BEGIN

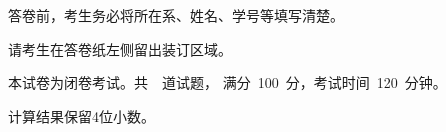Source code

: \documentclass[12pt,letter]{ustcexam}
\begin{document}
\mifengxian

\Makedefen

\vspace{1em}
\begin{notice}
\item 答卷前，考生务必将所在系、姓名、学号等填写清楚。
\item 请考生在答卷纸左侧留出装订区域。
\item 本试卷为闭卷考试。共~\numquestions{}~道试题，
      满分~100~分，考试时间~120~分钟。
\item 计算结果保留4位小数。
\end{notice}
\end{document}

END

◆ **Required work**: Only the number is wanted: how many lines in the listing hold "item"?

◆ **Your solution**: 4